What is Pearl Farming

Pearl farming is the industry because of which today natural cultured pearls are available in market. In pearl farming, grafting of mollusc is done which later on produces natural cultured pearl.

Cultured pearls are grown on what are known as pearl farms. Several thousand oysters are nucleated and then cared for during the 2-5 years required for a pearl to grow and develop. Like any other farming, pearl farming also has its own risks. You need good luck with skills to be a good pearl farmer. An entire bed of oysters can be completely devastated by unpredictable and uncontrollable factors, such as water pollution, severe storms, excessive heat or cold, disease and many other natural and man-made phenomena. Pearl farming can indeed be a risky business!

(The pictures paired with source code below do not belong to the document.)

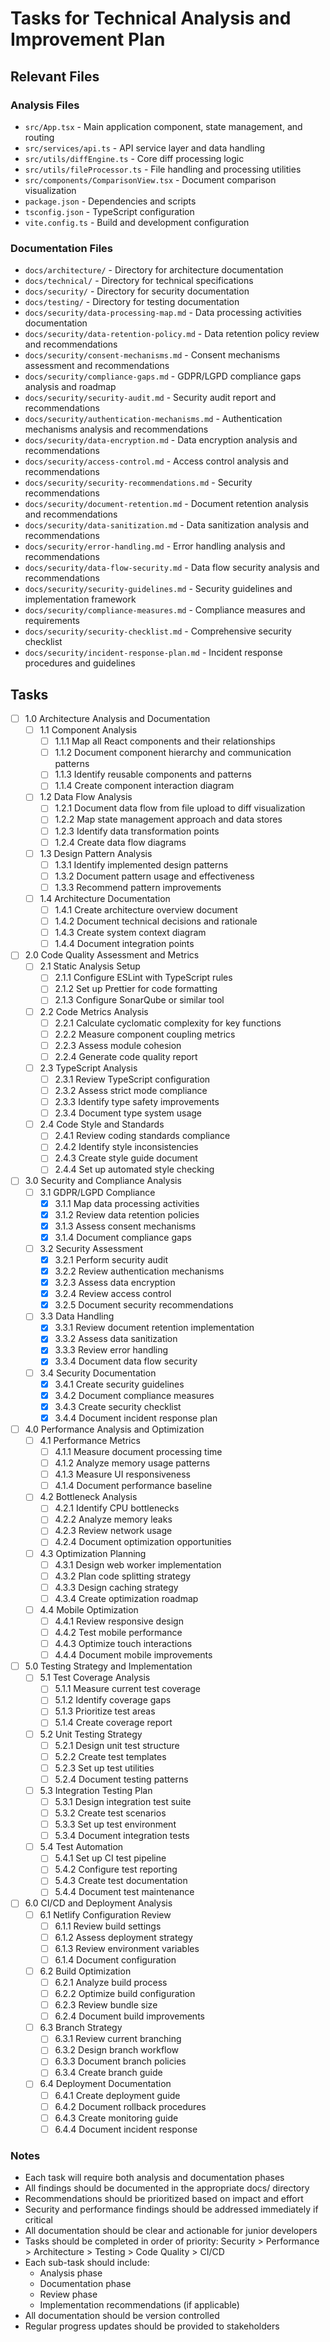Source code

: # Tasks for Technical Analysis and Improvement Plan

## Relevant Files

### Analysis Files
- `src/App.tsx` - Main application component, state management, and routing
- `src/services/api.ts` - API service layer and data handling
- `src/utils/diffEngine.ts` - Core diff processing logic
- `src/utils/fileProcessor.ts` - File handling and processing utilities
- `src/components/ComparisonView.tsx` - Document comparison visualization
- `package.json` - Dependencies and scripts
- `tsconfig.json` - TypeScript configuration
- `vite.config.ts` - Build and development configuration

### Documentation Files
- `docs/architecture/` - Directory for architecture documentation
- `docs/technical/` - Directory for technical specifications
- `docs/security/` - Directory for security documentation
- `docs/testing/` - Directory for testing documentation
- `docs/security/data-processing-map.md` - Data processing activities documentation
- `docs/security/data-retention-policy.md` - Data retention policy review and recommendations
- `docs/security/consent-mechanisms.md` - Consent mechanisms assessment and recommendations
- `docs/security/compliance-gaps.md` - GDPR/LGPD compliance gaps analysis and roadmap
- `docs/security/security-audit.md` - Security audit report and recommendations
- `docs/security/authentication-mechanisms.md` - Authentication mechanisms analysis and recommendations
- `docs/security/data-encryption.md` - Data encryption analysis and recommendations
- `docs/security/access-control.md` - Access control analysis and recommendations
- `docs/security/security-recommendations.md` - Security recommendations
- `docs/security/document-retention.md` - Document retention analysis and recommendations
- `docs/security/data-sanitization.md` - Data sanitization analysis and recommendations
- `docs/security/error-handling.md` - Error handling analysis and recommendations
- `docs/security/data-flow-security.md` - Data flow security analysis and recommendations
- `docs/security/security-guidelines.md` - Security guidelines and implementation framework
- `docs/security/compliance-measures.md` - Compliance measures and requirements
- `docs/security/security-checklist.md` - Comprehensive security checklist
- `docs/security/incident-response-plan.md` - Incident response procedures and guidelines

## Tasks

- [ ] 1.0 Architecture Analysis and Documentation
  - [ ] 1.1 Component Analysis
    - [ ] 1.1.1 Map all React components and their relationships
    - [ ] 1.1.2 Document component hierarchy and communication patterns
    - [ ] 1.1.3 Identify reusable components and patterns
    - [ ] 1.1.4 Create component interaction diagram
  - [ ] 1.2 Data Flow Analysis
    - [ ] 1.2.1 Document data flow from file upload to diff visualization
    - [ ] 1.2.2 Map state management approach and data stores
    - [ ] 1.2.3 Identify data transformation points
    - [ ] 1.2.4 Create data flow diagrams
  - [ ] 1.3 Design Pattern Analysis
    - [ ] 1.3.1 Identify implemented design patterns
    - [ ] 1.3.2 Document pattern usage and effectiveness
    - [ ] 1.3.3 Recommend pattern improvements
  - [ ] 1.4 Architecture Documentation
    - [ ] 1.4.1 Create architecture overview document
    - [ ] 1.4.2 Document technical decisions and rationale
    - [ ] 1.4.3 Create system context diagram
    - [ ] 1.4.4 Document integration points

- [ ] 2.0 Code Quality Assessment and Metrics
  - [ ] 2.1 Static Analysis Setup
    - [ ] 2.1.1 Configure ESLint with TypeScript rules
    - [ ] 2.1.2 Set up Prettier for code formatting
    - [ ] 2.1.3 Configure SonarQube or similar tool
  - [ ] 2.2 Code Metrics Analysis
    - [ ] 2.2.1 Calculate cyclomatic complexity for key functions
    - [ ] 2.2.2 Measure component coupling metrics
    - [ ] 2.2.3 Assess module cohesion
    - [ ] 2.2.4 Generate code quality report
  - [ ] 2.3 TypeScript Analysis
    - [ ] 2.3.1 Review TypeScript configuration
    - [ ] 2.3.2 Assess strict mode compliance
    - [ ] 2.3.3 Identify type safety improvements
    - [ ] 2.3.4 Document type system usage
  - [ ] 2.4 Code Style and Standards
    - [ ] 2.4.1 Review coding standards compliance
    - [ ] 2.4.2 Identify style inconsistencies
    - [ ] 2.4.3 Create style guide document
    - [ ] 2.4.4 Set up automated style checking

- [ ] 3.0 Security and Compliance Analysis
  - [ ] 3.1 GDPR/LGPD Compliance
    - [x] 3.1.1 Map data processing activities
    - [x] 3.1.2 Review data retention policies
    - [x] 3.1.3 Assess consent mechanisms
    - [x] 3.1.4 Document compliance gaps
  - [ ] 3.2 Security Assessment
    - [x] 3.2.1 Perform security audit
    - [x] 3.2.2 Review authentication mechanisms
    - [x] 3.2.3 Assess data encryption
    - [x] 3.2.4 Review access control
    - [x] 3.2.5 Document security recommendations
  - [ ] 3.3 Data Handling
    - [x] 3.3.1 Review document retention implementation
    - [x] 3.3.2 Assess data sanitization
    - [x] 3.3.3 Review error handling
    - [x] 3.3.4 Document data flow security
  - [ ] 3.4 Security Documentation
    - [x] 3.4.1 Create security guidelines
    - [x] 3.4.2 Document compliance measures
    - [x] 3.4.3 Create security checklist
    - [x] 3.4.4 Document incident response plan

- [ ] 4.0 Performance Analysis and Optimization
  - [ ] 4.1 Performance Metrics
    - [ ] 4.1.1 Measure document processing time
    - [ ] 4.1.2 Analyze memory usage patterns
    - [ ] 4.1.3 Measure UI responsiveness
    - [ ] 4.1.4 Document performance baseline
  - [ ] 4.2 Bottleneck Analysis
    - [ ] 4.2.1 Identify CPU bottlenecks
    - [ ] 4.2.2 Analyze memory leaks
    - [ ] 4.2.3 Review network usage
    - [ ] 4.2.4 Document optimization opportunities
  - [ ] 4.3 Optimization Planning
    - [ ] 4.3.1 Design web worker implementation
    - [ ] 4.3.2 Plan code splitting strategy
    - [ ] 4.3.3 Design caching strategy
    - [ ] 4.3.4 Create optimization roadmap
  - [ ] 4.4 Mobile Optimization
    - [ ] 4.4.1 Review responsive design
    - [ ] 4.4.2 Test mobile performance
    - [ ] 4.4.3 Optimize touch interactions
    - [ ] 4.4.4 Document mobile improvements

- [ ] 5.0 Testing Strategy and Implementation
  - [ ] 5.1 Test Coverage Analysis
    - [ ] 5.1.1 Measure current test coverage
    - [ ] 5.1.2 Identify coverage gaps
    - [ ] 5.1.3 Prioritize test areas
    - [ ] 5.1.4 Create coverage report
  - [ ] 5.2 Unit Testing Strategy
    - [ ] 5.2.1 Design unit test structure
    - [ ] 5.2.2 Create test templates
    - [ ] 5.2.3 Set up test utilities
    - [ ] 5.2.4 Document testing patterns
  - [ ] 5.3 Integration Testing Plan
    - [ ] 5.3.1 Design integration test suite
    - [ ] 5.3.2 Create test scenarios
    - [ ] 5.3.3 Set up test environment
    - [ ] 5.3.4 Document integration tests
  - [ ] 5.4 Test Automation
    - [ ] 5.4.1 Set up CI test pipeline
    - [ ] 5.4.2 Configure test reporting
    - [ ] 5.4.3 Create test documentation
    - [ ] 5.4.4 Document test maintenance

- [ ] 6.0 CI/CD and Deployment Analysis
  - [ ] 6.1 Netlify Configuration Review
    - [ ] 6.1.1 Review build settings
    - [ ] 6.1.2 Assess deployment strategy
    - [ ] 6.1.3 Review environment variables
    - [ ] 6.1.4 Document configuration
  - [ ] 6.2 Build Optimization
    - [ ] 6.2.1 Analyze build process
    - [ ] 6.2.2 Optimize build configuration
    - [ ] 6.2.3 Review bundle size
    - [ ] 6.2.4 Document build improvements
  - [ ] 6.3 Branch Strategy
    - [ ] 6.3.1 Review current branching
    - [ ] 6.3.2 Design branch workflow
    - [ ] 6.3.3 Document branch policies
    - [ ] 6.3.4 Create branch guide
  - [ ] 6.4 Deployment Documentation
    - [ ] 6.4.1 Create deployment guide
    - [ ] 6.4.2 Document rollback procedures
    - [ ] 6.4.3 Create monitoring guide
    - [ ] 6.4.4 Document incident response

### Notes
- Each task will require both analysis and documentation phases
- All findings should be documented in the appropriate docs/ directory
- Recommendations should be prioritized based on impact and effort
- Security and performance findings should be addressed immediately if critical
- All documentation should be clear and actionable for junior developers
- Tasks should be completed in order of priority: Security > Performance > Architecture > Testing > Code Quality > CI/CD
- Each sub-task should include:
  - Analysis phase
  - Documentation phase
  - Review phase
  - Implementation recommendations (if applicable)
- All documentation should be version controlled
- Regular progress updates should be provided to stakeholders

Culturing Oysters for Freshwater Pearl Farming

Today, pearl farmers find that it’s simpler and more productive to breed their own oysters. Farmers collect high quality oyster eggs and sperm of oysters. The eggs are fertilized with the sperm, creating a new generation of larvae for the oyster farm. The larvae are then allowed to float freely in the water, but under controlled conditions, until they’re a few weeks old. There, they attach themselves to a stable object, such as a rock. Over a few month’s period, the larvae develop into baby oysters. They are then moved into a separate nursery region on the pearl farm. Here they’re tended for around 1-2 years until they grow large to be nucleated.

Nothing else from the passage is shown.